Ja, nach wie vor ist es abends und nachts nicht sonderlich gemütlich, ohne unsere wunderbare Trumatic E aus dem 16. Jahrhundert. Dafür, dass sie im Inneren wahrscheinlich völlig verdeckt ist und wir sie nicht sonderlich schonen, tut sie das was sie soll eigentlich immer noch ziemlich gut. Leider will sie dafür aber auch gefüttert werden. Und das mit Dingen, die wir dummerweise nicht in Großhandelsmengen zur Verfügung haben. Gas und Strom... Von dem Gasproblem habe ich ja schon mehrfach berichtet. Doch, dass der besagte Besuch bei "bensi gas" ein absoluter Glückstreffer bleiben sollte, war uns zu diesem Zeitpunkt noch nicht bewusst.

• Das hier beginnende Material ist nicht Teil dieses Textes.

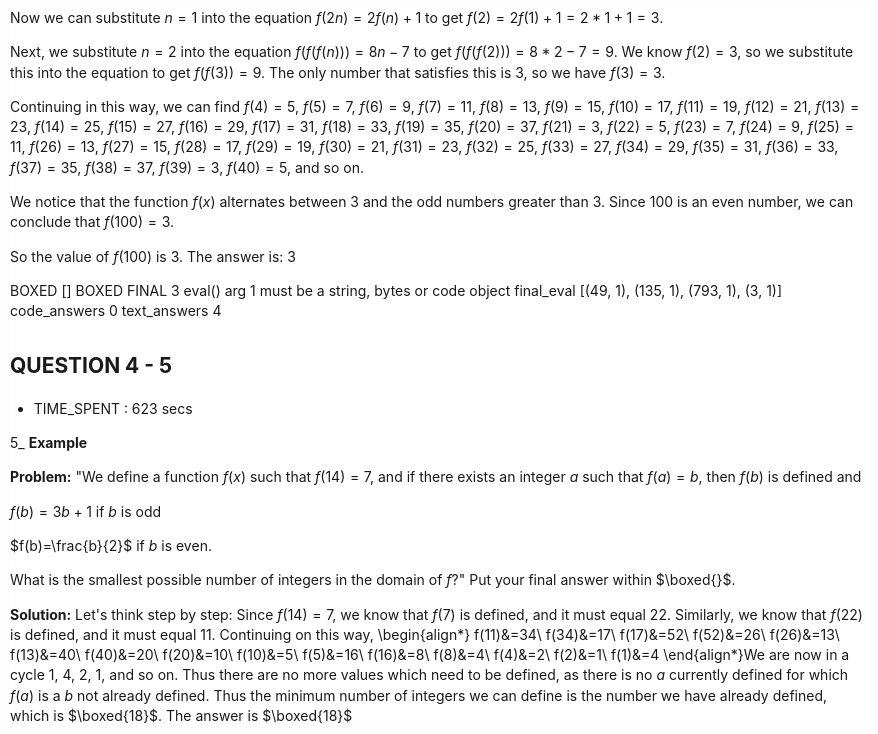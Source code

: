 Now we can substitute $n = 1$ into the equation $f(2n) = 2f(n) + 1$ to get $f(2) = 2f(1) + 1 = 2*1 + 1 = 3$.

Next, we substitute $n = 2$ into the equation $f(f(f(n))) = 8n - 7$ to get $f(f(f(2))) = 8*2 - 7 = 9$. We know $f(2) = 3$, so we substitute this into the equation to get $f(f(3)) = 9$. The only number that satisfies this is 3, so we have $f(3) = 3$.

Continuing in this way, we can find $f(4) = 5$, $f(5) = 7$, $f(6) = 9$, $f(7) = 11$, $f(8) = 13$, $f(9) = 15$, $f(10) = 17$, $f(11) = 19$, $f(12) = 21$, $f(13) = 23$, $f(14) = 25$, $f(15) = 27$, $f(16) = 29$, $f(17) = 31$, $f(18) = 33$, $f(19) = 35$, $f(20) = 37$, $f(21) = 3$, $f(22) = 5$, $f(23) = 7$, $f(24) = 9$, $f(25) = 11$, $f(26) = 13$, $f(27) = 15$, $f(28) = 17$, $f(29) = 19$, $f(30) = 21$, $f(31) = 23$, $f(32) = 25$, $f(33) = 27$, $f(34) = 29$, $f(35) = 31$, $f(36) = 33$, $f(37) = 35$, $f(38) = 37$, $f(39) = 3$, $f(40) = 5$, and so on.

We notice that the function $f(x)$ alternates between 3 and the odd numbers greater than 3. Since 100 is an even number, we can conclude that $f(100) = 3$.

So the value of $f(100)$ is 3. The answer is: $3$

BOXED []
BOXED FINAL 3
eval() arg 1 must be a string, bytes or code object final_eval
[(49, 1), (135, 1), (793, 1), (3, 1)]
code_answers 0 text_answers 4



## QUESTION 4 - 5 
- TIME_SPENT : 623 secs

5_
**Example**

**Problem:** 
"We define a function $f(x)$ such that $f(14)=7$, and if there exists an integer $a$ such that $f(a)=b$, then $f(b)$ is defined and

$f(b)=3b+1$ if $b$ is odd

$f(b)=\frac{b}{2}$ if $b$ is even.

What is the smallest possible number of integers in the domain of $f$?"
Put your final answer within $\boxed{}$.

**Solution:** 
Let's think step by step:
Since $f(14)=7$, we know that $f(7)$ is defined, and it must equal $22$.  Similarly, we know that $f(22)$ is defined, and it must equal $11$.  Continuing on this way,  \begin{align*}
f(11)&=34\\
f(34)&=17\\
f(17)&=52\\
f(52)&=26\\
f(26)&=13\\
f(13)&=40\\
f(40)&=20\\
f(20)&=10\\
f(10)&=5\\
f(5)&=16\\
f(16)&=8\\
f(8)&=4\\
f(4)&=2\\
f(2)&=1\\
f(1)&=4
\end{align*}We are now in a cycle $1$, $4$, $2$, $1$, and so on.  Thus there are no more values which need to be defined, as there is no $a$ currently defined for which $f(a)$ is a $b$ not already defined.  Thus the minimum number of integers we can define is the number we have already defined, which is $\boxed{18}$. The answer is $\boxed{18}$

Wir verlassen das GLS Gelände und machen uns auf den Weg. Am Vorabend haben wir das Internet ausgewrungen und nach möglichen Anlaufstellen gesucht, bei denen es Gas geben könnte. Der halbe Tag geht verloren. Denn keiner der angeblichen Helfer ist so hilfsbereit wie Luca Bensi. Am Abend sitzen wir da, die letzten Reste aus der Flasche quetschend und fragen uns, wie wir das Problem lösen sollen. Doch lange müssen wir uns diese Frage gar nicht stellen. Das Antworten übernimmt jemand bzw. etwas anderes für uns. Plötzlich beginnt die LED des Bedienteils der Heizung rot an zu blinken und im selben Moment verschwindet der warme Luftzug, der eben noch meine Füße wärmte. Na super... Rotes Blinken also. Die Bedeutung dieser Fehlermeldung ist uns sehr wohl bekannt, denn wir sehen sie regelmäßig. Kein Saft mehr. Die Batterie ausgelutscht bis aufs letzte. Kurz vor dunkel, sozusagen. Ein aufmunternder Gedanke ploppt in meinem Kopf auf - Na, ein Glück sind wir nicht nach Sibirien gereist! Und dabei hatte ich mir das auf Sardinien noch so sehr gewünscht, als die Fliegen mich zu Tode genervt haben.. :D Einen kurzen Moment lang hält sich die Wärme noch in unseren kleinen 4 Wänden. Doch wenn ich von einem kurzen Moment spreche, dann meine ich es auch so. Die Löcher, Schlitze, Spalte und Undichtigkeiten, die ein 27 Jahre altes Auto nun mal hat, sorgen schnell für guten Durchzug und nehmen dabei sämtliche Wärme mit. Danke liebe Batterie! Danke liebe Heizung! Und zu guter Letzt, danke liebes Auto! Ihr seid wundervoll!! <3

Es ist 22 Uhr, als wir uns ins Bett verkriechen, um wenigstens unsere Körperwärme unter der Decke bei uns zu behalten. Ich schlafe schnell ein. Doch als ich den nötigsten Schlaf aufgeholt habe, werde ich vom Frost, der sich an meiner neuerdings fast nackten Kopfhaut festsetzt, geweckt. Ich ziehe mir die Decke über den Kopf. Mmmh schön warm! Beinahe wäre ich wieder eingeschlafen. Doch dann, das nächste Problem. Im Halbschlaf kommt mir ein Traum vom Ertrinken in den Kopf. Geschuldet ist dieser Traum dem immer knapper werdenden Sauerstoff unter meinem Glatzenheizzelt. Nach mehrfachem hin- und herwälzen kapituliere ich. Aufstehen ist angesagt. Kreislauf in Schwung bringen, damit mir nicht mehr kalt ist. Als ich die Schiebetür öffne, strahlt mir die Sonne wärmend ins Gesicht. Woa... Das ist jetzt genau das richtige, denke ich, als ich zähneputzend, eingepackt wie ein Eskimo, vor dem Auto stehe und aufs wellige Meer hinausblicke.